Where the records below reach the line containing "OR &lt;OVS&gt; OR &lt;V-last&gt;</span></td>", start transcribing, and end with the line containing "### [](ParameterTable#cldf:WO-01e)", exactly and with nothing else added.

### The data

=== Section Start ===

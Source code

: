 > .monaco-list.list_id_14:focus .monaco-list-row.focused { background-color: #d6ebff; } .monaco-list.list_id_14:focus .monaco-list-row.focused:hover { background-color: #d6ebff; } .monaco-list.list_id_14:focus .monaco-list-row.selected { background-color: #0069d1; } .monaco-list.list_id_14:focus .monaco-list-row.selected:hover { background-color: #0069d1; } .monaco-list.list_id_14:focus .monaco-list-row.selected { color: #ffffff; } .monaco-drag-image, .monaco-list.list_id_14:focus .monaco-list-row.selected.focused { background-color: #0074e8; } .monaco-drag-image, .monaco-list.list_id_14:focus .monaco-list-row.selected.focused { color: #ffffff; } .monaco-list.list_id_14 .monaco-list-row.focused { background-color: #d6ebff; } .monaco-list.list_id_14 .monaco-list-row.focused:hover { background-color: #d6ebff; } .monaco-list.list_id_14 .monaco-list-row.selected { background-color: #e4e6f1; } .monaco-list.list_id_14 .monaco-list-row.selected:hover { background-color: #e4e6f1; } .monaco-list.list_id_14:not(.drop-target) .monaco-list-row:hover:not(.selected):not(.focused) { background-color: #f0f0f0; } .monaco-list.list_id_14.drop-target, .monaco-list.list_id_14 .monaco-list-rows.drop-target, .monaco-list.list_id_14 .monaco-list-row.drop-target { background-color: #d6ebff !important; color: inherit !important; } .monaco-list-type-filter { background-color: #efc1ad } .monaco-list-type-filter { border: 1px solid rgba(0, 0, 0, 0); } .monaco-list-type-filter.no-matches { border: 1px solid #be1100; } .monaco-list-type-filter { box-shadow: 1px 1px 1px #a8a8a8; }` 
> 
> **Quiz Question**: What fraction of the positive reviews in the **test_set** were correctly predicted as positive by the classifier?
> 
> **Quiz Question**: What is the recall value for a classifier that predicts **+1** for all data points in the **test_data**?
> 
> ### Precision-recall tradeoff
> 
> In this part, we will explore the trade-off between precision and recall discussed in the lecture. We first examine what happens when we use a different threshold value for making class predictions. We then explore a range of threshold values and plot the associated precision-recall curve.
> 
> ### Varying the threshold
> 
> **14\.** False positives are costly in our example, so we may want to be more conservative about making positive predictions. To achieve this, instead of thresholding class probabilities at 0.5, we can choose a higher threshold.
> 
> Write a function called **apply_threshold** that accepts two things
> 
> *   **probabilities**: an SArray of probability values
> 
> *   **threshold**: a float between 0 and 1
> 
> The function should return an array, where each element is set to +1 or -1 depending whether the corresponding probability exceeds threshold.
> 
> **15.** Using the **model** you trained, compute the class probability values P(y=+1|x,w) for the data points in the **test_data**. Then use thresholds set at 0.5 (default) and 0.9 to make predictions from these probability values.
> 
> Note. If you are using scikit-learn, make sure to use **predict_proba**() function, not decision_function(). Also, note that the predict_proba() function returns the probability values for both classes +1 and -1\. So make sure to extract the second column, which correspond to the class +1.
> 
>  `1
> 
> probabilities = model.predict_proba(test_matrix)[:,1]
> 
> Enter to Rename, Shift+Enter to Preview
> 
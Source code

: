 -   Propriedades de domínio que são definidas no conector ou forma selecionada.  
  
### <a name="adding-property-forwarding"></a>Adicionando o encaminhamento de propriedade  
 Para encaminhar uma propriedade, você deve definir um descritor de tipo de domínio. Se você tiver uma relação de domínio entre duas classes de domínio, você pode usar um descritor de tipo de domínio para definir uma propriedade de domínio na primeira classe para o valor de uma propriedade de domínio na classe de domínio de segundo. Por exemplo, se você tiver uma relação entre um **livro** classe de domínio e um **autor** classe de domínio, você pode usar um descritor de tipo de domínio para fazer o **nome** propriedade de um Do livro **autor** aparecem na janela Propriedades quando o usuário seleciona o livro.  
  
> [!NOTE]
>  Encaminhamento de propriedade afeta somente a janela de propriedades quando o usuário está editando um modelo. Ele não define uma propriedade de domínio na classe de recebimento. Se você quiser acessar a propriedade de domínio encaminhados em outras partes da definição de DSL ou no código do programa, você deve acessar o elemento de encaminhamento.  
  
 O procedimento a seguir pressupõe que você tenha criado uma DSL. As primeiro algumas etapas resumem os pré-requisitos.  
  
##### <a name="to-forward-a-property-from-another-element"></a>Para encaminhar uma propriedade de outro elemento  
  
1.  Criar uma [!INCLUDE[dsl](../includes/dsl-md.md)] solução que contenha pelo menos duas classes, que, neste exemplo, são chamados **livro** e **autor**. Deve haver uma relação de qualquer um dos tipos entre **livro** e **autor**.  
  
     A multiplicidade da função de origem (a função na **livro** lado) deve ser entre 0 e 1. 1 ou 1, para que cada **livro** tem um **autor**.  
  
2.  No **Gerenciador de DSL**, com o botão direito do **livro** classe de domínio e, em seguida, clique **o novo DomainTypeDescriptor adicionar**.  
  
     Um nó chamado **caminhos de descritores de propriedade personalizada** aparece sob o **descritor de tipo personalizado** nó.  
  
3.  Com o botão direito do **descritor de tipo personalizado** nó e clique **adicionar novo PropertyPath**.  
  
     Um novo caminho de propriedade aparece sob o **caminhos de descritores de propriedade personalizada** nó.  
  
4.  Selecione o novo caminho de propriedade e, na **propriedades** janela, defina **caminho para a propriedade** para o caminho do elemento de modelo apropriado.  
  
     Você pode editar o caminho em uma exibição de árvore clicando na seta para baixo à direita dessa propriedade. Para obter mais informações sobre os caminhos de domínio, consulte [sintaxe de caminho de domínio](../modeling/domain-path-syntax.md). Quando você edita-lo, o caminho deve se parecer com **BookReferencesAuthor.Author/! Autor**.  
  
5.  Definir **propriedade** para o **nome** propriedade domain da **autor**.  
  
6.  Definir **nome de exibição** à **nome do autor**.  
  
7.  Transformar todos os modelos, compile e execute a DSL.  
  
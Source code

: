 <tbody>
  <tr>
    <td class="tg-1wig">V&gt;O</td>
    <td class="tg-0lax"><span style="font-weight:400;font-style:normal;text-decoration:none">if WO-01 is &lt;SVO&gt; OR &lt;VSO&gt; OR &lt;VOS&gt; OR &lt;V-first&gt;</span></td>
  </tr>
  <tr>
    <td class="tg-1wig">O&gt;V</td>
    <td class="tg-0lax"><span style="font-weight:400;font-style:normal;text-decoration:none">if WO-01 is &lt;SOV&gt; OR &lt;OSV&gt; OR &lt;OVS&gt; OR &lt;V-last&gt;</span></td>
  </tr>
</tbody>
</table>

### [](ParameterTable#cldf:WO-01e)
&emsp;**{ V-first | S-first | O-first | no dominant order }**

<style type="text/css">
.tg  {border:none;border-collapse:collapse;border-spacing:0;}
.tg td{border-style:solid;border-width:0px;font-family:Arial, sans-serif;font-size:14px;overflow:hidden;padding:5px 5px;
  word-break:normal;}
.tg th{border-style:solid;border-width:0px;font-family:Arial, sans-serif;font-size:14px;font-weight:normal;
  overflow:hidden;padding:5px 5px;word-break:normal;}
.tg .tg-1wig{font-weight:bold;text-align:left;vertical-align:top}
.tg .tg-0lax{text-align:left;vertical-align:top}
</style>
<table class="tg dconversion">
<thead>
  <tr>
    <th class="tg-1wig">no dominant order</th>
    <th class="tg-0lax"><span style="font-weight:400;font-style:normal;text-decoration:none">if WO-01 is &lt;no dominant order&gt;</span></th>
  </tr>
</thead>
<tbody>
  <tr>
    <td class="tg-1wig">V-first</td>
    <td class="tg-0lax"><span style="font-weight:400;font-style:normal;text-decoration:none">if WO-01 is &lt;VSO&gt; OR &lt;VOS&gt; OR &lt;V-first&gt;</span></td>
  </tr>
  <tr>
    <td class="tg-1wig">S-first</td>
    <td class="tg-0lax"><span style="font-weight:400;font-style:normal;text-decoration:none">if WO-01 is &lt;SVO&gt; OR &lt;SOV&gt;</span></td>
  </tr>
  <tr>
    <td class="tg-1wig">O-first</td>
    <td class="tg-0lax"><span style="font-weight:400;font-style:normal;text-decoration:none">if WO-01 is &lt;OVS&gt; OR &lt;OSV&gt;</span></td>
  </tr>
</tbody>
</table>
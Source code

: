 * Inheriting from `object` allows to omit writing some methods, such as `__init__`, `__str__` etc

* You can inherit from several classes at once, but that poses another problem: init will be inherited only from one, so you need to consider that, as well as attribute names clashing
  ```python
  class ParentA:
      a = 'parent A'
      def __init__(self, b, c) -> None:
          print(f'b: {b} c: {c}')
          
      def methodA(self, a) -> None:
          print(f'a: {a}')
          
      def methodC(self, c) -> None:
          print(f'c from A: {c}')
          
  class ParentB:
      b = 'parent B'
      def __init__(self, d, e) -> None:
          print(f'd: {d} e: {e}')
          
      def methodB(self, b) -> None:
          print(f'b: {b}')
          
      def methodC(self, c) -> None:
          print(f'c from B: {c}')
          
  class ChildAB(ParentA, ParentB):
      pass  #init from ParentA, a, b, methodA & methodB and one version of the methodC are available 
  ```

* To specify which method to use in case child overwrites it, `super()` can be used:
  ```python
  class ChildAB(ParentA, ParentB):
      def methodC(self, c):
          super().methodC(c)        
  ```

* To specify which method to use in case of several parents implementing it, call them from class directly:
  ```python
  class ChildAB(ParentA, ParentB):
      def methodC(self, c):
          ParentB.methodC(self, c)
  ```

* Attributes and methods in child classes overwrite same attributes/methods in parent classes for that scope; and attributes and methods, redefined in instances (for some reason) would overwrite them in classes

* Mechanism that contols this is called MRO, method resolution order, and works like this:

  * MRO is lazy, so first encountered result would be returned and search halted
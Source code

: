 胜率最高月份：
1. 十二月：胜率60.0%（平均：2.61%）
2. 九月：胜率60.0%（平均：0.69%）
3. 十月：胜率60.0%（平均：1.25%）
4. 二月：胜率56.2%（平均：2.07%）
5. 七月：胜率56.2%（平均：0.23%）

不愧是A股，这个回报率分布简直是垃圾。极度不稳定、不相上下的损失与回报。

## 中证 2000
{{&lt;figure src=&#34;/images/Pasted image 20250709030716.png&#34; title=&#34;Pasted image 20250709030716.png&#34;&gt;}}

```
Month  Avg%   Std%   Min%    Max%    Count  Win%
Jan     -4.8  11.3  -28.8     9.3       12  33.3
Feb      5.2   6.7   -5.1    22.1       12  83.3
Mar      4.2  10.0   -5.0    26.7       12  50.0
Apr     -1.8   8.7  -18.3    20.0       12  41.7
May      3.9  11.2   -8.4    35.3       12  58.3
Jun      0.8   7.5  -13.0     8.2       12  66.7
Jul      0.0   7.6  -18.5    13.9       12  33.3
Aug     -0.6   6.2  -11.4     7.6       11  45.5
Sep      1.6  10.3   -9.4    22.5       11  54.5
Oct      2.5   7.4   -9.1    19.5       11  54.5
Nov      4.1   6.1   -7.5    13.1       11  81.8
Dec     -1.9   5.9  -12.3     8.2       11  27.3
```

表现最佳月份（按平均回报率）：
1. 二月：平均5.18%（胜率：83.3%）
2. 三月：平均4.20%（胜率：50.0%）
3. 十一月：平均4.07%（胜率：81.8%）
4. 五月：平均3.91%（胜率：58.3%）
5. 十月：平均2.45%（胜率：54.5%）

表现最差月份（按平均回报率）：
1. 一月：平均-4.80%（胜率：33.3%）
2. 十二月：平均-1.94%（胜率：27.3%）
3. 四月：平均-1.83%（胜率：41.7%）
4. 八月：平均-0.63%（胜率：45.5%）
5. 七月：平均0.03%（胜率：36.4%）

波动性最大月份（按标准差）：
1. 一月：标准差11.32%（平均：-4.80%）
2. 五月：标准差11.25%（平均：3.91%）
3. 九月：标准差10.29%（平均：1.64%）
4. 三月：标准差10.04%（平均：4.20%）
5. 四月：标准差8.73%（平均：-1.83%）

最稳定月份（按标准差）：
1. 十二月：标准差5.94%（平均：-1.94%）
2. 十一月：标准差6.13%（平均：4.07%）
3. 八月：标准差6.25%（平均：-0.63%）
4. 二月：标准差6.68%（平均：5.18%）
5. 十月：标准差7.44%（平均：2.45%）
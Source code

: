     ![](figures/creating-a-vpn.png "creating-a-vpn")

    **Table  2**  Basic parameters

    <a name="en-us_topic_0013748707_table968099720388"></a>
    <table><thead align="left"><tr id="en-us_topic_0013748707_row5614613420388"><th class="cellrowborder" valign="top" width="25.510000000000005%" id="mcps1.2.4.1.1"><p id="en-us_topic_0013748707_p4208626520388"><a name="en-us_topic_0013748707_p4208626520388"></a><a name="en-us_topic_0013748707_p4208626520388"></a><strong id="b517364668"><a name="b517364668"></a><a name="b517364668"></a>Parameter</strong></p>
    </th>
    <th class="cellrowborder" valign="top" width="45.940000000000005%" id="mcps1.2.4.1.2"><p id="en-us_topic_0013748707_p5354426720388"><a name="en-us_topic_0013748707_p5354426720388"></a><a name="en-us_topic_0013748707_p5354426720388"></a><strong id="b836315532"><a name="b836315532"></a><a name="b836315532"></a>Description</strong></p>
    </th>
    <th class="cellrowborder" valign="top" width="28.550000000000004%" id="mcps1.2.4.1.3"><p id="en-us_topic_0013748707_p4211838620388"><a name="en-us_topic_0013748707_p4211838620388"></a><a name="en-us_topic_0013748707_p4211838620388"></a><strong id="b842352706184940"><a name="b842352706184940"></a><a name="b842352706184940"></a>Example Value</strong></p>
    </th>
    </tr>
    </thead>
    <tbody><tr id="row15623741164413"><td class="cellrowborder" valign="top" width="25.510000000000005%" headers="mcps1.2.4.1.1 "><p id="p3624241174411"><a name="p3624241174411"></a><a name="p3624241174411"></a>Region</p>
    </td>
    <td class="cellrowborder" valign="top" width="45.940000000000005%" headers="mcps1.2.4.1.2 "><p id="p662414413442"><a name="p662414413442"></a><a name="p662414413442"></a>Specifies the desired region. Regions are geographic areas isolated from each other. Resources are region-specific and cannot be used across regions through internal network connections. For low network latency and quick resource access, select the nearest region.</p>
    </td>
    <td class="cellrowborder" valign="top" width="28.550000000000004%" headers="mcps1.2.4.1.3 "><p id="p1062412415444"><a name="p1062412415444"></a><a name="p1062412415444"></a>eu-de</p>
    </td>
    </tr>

=== Section End ===

### Exercise result
    <td class="tg-0lax"><span style="font-weight:400;font-style:normal;text-decoration:none">if WO-01 is &lt;SOV&gt; OR &lt;OSV&gt; OR &lt;OVS&gt; OR &lt;V-last&gt;</span></td>
  </tr>
</tbody>
</table>

### [](ParameterTable#cldf:WO-01e)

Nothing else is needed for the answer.